[Reader-list] Book Review: State Power and Democracy

A. Mani a.mani.cms at gmail.com
Thu Nov 10 19:34:26 IST 2011


http://www.globalresearch.ca/index.php?context=va&aid=27561


The US is a Police State
Review of Andrew Kolin, State Power and Democracy

by Prof. John McMurtry

	
Global Research, November 9, 2011


Review of Andrew Kolin, State Power and Democracy (2011), New York:
St. Martin’s Press/Palgrave Macmillan, 248 pp.

Many readers may have thought the U.S. is “like a police state” - -
think of the security dress down of everyone boarding a flight within
the U.S. sphere of control. Political scientist Andrew Kolin goes far
beyond hasty analogue. He argues with rich factual substantiation that
the U.S is a police state all the way down – not only since the stolen
elections and war state of George Bush Jr., but before and since in a
cumulative throughline of bureaucratized despotism across borders.

Documented examples are reported in detail from 1950 on to disclose a
record that is as systematic in suppressing public dissent as its
client dictatorships elsewhere – albeit far more successfully kept out
of public and scholarly attention. Since the electoral contests of, by
and for the rich in America are proclaimed as “the leader of the Free
World” in the ad-vehicle media many still watch and read, an example
helps to clarify the reality not reported. When three nuns protested
before the war-criminal bombing of Iraq in 2002 where no war crime was
left undone, “they were arrested, handcuffed, left on the ground for
three hours and then jailed for seven months before trial - - [for]
sabotage and obstruction of justice” (p. 153).

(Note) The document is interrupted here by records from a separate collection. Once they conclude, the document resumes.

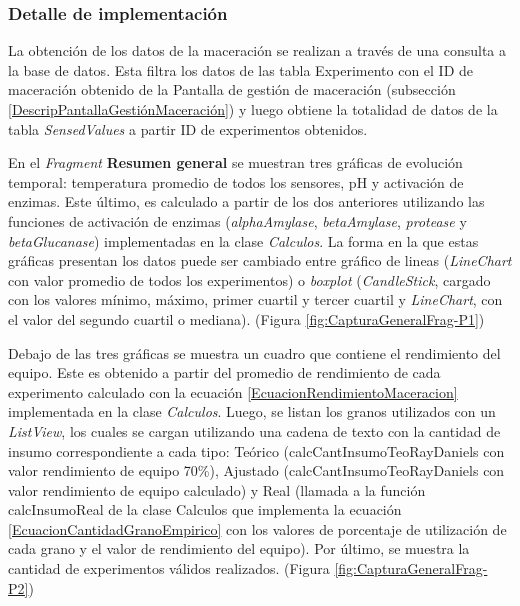             \subsubsection{Detalle de implementación}
            \par La obtención de los datos de la maceración se realizan a través de una consulta a la base de datos. Esta filtra los datos de las tabla Experimento con el ID de maceración obtenido de la Pantalla de gestión de maceración (subsección \ref{DescripPantallaGestiónMaceración}) y luego obtiene la totalidad de datos de la tabla \textit{SensedValues} a partir ID de experimentos obtenidos.
            
            \par En el \textit{Fragment} \textbf{Resumen general} se muestran tres gráficas de evolución temporal: temperatura promedio de todos los sensores, pH y activación de enzimas. Este último, es calculado a partir de los dos anteriores utilizando las funciones de activación de enzimas (\textit{alphaAmylase}, \textit{betaAmylase}, \textit{protease} y \textit{betaGlucanase}) implementadas en la clase \textit{Calculos}. La forma en la que estas gráficas presentan los datos puede ser cambiado entre gráfico de lineas (\textit{LineChart} con valor promedio de todos los experimentos) o \textit{boxplot} (\textit{CandleStick}, cargado con los valores mínimo, máximo, primer cuartil y tercer cuartil y \textit{LineChart}, con el valor del segundo cuartil o mediana). (Figura \ref{fig:CapturaGeneralFrag-P1})
            
            \par Debajo de las tres gráficas se muestra un cuadro que contiene el rendimiento del equipo. Este es obtenido a partir del promedio de rendimiento de cada experimento calculado con la ecuación \ref{EcuacionRendimientoMaceracion} implementada en la clase \textit{Calculos}. Luego, se listan los granos utilizados con un \textit{ListView}, los cuales se cargan utilizando una cadena de texto con la cantidad de insumo correspondiente a cada tipo: Teórico (calcCantInsumoTeoRayDaniels con valor rendimiento de equipo 70\%), Ajustado (calcCantInsumoTeoRayDaniels con valor rendimiento de equipo calculado) y Real (llamada a la función calcInsumoReal de la clase Calculos que implementa la ecuación  \ref{EcuacionCantidadGranoEmpirico} con los valores de porcentaje de utilización de cada grano y el valor de rendimiento del equipo). Por último, se muestra la cantidad de experimentos válidos realizados. (Figura \ref{fig:CapturaGeneralFrag-P2})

Every step of their police repression was within the laws that had
been concocted before and after 9-11, in particular by the provisions
of “the Patriot Act” – with here as elsewhere the legislative title as
integral to the Orwellian language of rule. The symbolic action of the
nuns - painting blood on a missile silo – was in fact backed by
international law against the “supreme crime” of non-defensive armed
invasion of another country. Indeed their protest occurred just before
the saturation bombing of civilian Baghdad which ended in the deaths
of hundreds of thousands of children. But mass-murderous facts,
citizen responsibility, moral courage and peaceful expression of the
law of nations do not detain U.S. legal machinery. It is this legal
machinery that Kolin focuses on to make his case that the U.S. is a
police state.

What is a police state? Kolin states no criterion, but it can be
deduced as unlimited state power  of armed force freely discharged
without citizen right to stop it. Anyone who has lived in the U.S. or
its client dictatorships may recognize the concrete phenomena, but
what is featured in this account are the laws and directives which
empower the police state norms. While the men at the top always
proclaim their devotion to the defence of freedom as armed force
assaults on domestic dissent and dissident countries increase, none
have been found guilty of breaking the law or repressing freedom of
speech or assembly. It is U.S. laws and policies which form the U.S.
police state, the argument is, and they are continuously made to
enable an endless litany of crimes against human life.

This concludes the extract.